Prof. Demmel is the Dr. Richard Carl Dehmel Distinguished Professor of Computer Science and Mathematics at the University of California at Berkeley, and Chair of the EECS Dept. His research is in numerical linear algebra, HPC, and communication avoiding algorithms. He is known for his work on the LAPACK and ScaLAPACK linear algebra libraries. He is a member of the NAS, NAE, a Fellow of the AAAS, ACM, AMS, IEEE and SIAM, and winner of the IPDPS Charles Babbage Award, IEEE Computer Society Sidney Fernbach Award, the ACM Paris Kanellakis Award, and numerous best paper prizes.
James Demmel, Boeing Distinguished Colloquium
When: Thursday, January 25 at 4 PM
Where: Smith Hall 205
The talk will be followed by a reception in the Lewis hall lounge.

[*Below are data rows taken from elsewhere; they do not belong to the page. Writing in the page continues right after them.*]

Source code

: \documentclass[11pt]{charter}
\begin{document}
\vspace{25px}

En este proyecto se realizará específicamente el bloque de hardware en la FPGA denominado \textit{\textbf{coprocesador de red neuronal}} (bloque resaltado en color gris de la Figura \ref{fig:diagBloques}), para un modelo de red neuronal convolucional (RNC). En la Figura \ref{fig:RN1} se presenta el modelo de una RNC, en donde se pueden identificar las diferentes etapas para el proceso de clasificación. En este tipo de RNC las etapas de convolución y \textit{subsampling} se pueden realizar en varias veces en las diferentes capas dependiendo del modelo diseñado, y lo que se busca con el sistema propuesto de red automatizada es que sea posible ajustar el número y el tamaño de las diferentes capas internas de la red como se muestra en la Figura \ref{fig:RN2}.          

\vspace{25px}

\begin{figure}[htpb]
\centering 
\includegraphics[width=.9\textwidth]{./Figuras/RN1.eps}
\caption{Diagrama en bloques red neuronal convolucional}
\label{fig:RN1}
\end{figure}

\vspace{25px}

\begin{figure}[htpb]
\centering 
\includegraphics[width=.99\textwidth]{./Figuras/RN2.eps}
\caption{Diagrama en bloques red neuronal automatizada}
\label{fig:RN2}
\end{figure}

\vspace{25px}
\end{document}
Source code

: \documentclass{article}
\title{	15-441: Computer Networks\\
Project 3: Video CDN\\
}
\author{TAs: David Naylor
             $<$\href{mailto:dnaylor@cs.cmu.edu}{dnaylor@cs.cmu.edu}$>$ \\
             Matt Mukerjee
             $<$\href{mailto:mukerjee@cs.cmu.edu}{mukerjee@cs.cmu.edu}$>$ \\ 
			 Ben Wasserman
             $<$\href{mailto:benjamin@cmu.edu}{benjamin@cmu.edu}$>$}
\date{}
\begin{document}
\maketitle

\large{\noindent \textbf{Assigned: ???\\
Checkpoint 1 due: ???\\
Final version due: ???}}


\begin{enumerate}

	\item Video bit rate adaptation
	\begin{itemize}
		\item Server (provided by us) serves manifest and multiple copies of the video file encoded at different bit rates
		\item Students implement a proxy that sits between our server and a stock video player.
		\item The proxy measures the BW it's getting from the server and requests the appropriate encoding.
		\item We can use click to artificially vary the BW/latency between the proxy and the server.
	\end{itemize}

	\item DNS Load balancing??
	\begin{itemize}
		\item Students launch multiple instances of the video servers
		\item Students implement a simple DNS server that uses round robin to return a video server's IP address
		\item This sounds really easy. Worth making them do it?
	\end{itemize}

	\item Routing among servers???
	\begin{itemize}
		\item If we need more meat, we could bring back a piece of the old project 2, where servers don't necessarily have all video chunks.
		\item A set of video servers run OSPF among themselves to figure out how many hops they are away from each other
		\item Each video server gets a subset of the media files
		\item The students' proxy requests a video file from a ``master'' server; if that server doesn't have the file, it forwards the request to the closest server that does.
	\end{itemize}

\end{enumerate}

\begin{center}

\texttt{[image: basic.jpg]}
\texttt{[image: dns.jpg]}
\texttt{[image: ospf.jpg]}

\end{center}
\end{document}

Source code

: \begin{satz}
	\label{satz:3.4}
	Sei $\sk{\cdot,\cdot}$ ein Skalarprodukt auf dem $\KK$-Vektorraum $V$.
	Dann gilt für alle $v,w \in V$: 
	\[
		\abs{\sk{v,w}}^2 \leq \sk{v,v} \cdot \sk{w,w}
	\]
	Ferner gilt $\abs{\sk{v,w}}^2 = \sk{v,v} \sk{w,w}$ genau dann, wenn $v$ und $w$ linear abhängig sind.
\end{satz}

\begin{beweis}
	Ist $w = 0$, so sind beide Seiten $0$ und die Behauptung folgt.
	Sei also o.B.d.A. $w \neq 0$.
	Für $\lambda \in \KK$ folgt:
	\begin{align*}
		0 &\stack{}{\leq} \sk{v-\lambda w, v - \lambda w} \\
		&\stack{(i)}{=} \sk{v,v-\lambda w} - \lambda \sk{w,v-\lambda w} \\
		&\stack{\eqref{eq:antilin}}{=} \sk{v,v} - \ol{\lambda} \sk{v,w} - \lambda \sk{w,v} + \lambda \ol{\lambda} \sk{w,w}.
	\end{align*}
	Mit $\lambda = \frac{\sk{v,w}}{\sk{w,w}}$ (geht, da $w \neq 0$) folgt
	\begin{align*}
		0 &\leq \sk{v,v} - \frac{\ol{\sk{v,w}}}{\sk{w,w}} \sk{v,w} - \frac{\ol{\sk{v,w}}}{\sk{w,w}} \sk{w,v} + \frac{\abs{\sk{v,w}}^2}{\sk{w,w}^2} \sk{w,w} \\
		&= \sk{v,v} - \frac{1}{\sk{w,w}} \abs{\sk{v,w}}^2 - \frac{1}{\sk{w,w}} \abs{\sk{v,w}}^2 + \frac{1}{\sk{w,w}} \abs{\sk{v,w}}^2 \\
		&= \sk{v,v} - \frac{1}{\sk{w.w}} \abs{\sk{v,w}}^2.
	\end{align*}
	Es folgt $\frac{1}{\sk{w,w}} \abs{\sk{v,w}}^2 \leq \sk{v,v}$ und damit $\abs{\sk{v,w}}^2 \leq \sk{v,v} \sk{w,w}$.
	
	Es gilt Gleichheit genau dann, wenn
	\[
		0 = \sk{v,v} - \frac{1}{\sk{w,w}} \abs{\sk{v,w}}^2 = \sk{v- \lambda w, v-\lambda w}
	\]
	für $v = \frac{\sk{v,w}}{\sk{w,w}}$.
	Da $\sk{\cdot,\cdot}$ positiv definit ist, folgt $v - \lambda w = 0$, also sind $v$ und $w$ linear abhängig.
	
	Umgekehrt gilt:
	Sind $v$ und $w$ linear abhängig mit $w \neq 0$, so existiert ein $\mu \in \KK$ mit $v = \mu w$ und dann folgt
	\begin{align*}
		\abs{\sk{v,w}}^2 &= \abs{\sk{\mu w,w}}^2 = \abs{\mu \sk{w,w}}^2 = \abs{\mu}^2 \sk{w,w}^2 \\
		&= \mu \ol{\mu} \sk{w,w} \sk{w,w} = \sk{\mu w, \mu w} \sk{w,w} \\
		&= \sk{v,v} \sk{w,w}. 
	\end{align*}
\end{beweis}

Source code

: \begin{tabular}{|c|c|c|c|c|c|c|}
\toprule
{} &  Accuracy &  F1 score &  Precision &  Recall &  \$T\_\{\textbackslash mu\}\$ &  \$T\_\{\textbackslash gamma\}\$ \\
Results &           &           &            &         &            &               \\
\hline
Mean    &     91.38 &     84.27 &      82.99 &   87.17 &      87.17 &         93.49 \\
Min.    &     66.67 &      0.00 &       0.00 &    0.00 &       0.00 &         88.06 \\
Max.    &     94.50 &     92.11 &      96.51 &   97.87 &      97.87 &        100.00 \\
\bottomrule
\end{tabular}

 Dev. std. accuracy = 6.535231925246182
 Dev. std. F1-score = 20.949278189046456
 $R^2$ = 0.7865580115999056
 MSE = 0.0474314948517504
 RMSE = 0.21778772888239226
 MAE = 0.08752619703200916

The title and abstract are given below:
Communication-Avoiding Algorithms for Linear Algebra and Beyond
Algorithms have two costs: arithmetic and communication, i.e. moving data between levels of a memory hierarchy or processors over a network. Communication costs (measured in time or energy per operation) already greatly exceed arithmetic costs, and the gap is growing over time following technological trends. Thus our goal is to design algorithms that minimize communication. We present algorithms that attain provable lower bounds on communication, and show large speedups compared to their conventional counterparts. These algorithms include direct and iterative linear algebra, for dense and sparse matrices, direct n-body simulations, and some machine learning algorithms. Several of these algorithms exhibit perfect strong scaling, in both time and energy: run time (resp. energy) for a fixed problem size drops proportionally to the number of processors p (resp. is independent of p). Finally, using recent extensions of the Holder-Brascamp-Lieb inequalities, we show how to generalize our approach to algorithms involving arbitrary loop nests and array accesses, assuming only that array subscripts are affine functions of the loop indices.